I love whiskey geeks. Whenever there’s a juicy story, they fill my inbox up with tips.
That’s what happened when a social media forum shared the 2015 public label approval for a “Stitzel Distillers” by Frank-Lin Distillers, a decent size company that owns nine bourbon brands, including Wathen’s. But Diageo owns the Stitzel trademark.
Thus, the whiskey geek concern. After all, they love a good legal drama, as if bourbon is a chapter in Day’s of Our Still.
At any rate, the label no longer exists. According to a Diageo spokesperson, the company pursued legal action and “resolved” the issue.
It appears Frank-Lin attempted to tap into the A. Ph. Stitzel history, which existed before the Stitzel-Weller Distillery located in Shively. Frank-Lin likely thought it had a shot at this label since other Stitzel-Weller brands exist outside of Diageo. Frankly, Stitzel-Weller is very complicated.

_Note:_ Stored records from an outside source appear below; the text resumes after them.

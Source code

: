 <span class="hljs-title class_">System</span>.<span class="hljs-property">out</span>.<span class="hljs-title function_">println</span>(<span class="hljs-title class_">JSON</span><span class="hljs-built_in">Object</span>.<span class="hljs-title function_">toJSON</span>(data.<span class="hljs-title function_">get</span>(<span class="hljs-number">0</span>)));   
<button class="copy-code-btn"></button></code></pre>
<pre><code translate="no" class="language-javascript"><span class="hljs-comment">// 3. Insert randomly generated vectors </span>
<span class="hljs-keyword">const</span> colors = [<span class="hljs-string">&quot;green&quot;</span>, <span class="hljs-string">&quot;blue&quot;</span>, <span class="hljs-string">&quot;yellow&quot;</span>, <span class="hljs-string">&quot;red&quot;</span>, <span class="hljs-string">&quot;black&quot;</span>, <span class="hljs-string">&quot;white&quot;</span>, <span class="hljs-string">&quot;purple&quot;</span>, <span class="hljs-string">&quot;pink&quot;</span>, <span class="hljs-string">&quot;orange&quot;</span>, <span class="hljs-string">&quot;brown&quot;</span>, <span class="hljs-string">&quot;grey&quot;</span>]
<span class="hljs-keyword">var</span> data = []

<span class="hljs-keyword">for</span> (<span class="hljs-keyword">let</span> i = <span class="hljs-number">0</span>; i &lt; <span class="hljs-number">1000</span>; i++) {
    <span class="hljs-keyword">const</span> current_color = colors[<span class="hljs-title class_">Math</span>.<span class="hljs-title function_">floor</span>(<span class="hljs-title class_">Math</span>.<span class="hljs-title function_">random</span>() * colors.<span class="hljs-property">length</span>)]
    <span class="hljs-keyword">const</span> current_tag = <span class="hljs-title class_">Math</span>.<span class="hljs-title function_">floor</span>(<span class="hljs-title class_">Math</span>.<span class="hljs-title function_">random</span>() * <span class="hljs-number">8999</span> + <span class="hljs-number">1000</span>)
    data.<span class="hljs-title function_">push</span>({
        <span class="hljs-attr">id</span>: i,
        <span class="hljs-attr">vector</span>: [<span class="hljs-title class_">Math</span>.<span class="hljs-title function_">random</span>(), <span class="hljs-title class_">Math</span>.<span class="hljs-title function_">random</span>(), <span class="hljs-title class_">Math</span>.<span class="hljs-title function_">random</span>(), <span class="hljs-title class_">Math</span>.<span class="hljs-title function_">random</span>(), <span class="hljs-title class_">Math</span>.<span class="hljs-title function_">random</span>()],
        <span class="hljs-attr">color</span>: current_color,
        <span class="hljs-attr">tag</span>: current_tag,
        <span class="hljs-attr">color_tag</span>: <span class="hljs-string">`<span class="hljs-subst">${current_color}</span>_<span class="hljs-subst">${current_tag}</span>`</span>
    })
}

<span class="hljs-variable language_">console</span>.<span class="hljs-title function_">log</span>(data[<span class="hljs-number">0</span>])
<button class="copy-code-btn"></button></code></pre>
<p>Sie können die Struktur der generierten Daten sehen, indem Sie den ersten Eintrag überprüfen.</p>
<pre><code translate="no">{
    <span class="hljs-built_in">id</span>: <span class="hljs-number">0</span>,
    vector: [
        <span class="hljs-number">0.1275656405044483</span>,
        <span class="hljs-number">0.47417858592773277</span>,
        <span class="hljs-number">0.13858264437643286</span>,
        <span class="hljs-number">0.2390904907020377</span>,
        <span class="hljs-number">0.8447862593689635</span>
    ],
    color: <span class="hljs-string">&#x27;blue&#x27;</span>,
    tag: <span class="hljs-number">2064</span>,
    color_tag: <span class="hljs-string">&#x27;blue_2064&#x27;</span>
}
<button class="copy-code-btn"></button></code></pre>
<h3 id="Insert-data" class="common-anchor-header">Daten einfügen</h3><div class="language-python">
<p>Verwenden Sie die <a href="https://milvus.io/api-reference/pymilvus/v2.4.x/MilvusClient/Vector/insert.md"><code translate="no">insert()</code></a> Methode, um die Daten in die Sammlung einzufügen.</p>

Sazerac owns Weller of the Stitzel-Weller fame and works with the Van Winkle family, who once owned Stitzel-Weller. Diageo regularly discusses Pappy Van Winkle in its Stitzel-Weller tours, and Heaven Hill owns Old Fitzgerald, which was a core Stitzel-Weller brand. These brands are a part of the messy United Distillers (now Diageo) strategies of the 1990s. When this company shifted whiskey gears, that put all the amazing Sitzel-Weller stocks on the open market and everybody (it seems) claims to have a drop of Stitzel-Weller bourbon, creating the conspiracy theories questioning how much is left in this world. (That’s practically an entire chapter in my book, Bourbon: The Rise, Fall & Rebirth of An American Whiskey.)
Let this saga be a lesson for companies attempting to resurrect trademarks for brand recognition. Sometimes a simple name like “Barrell” is better than a label from the 1800s.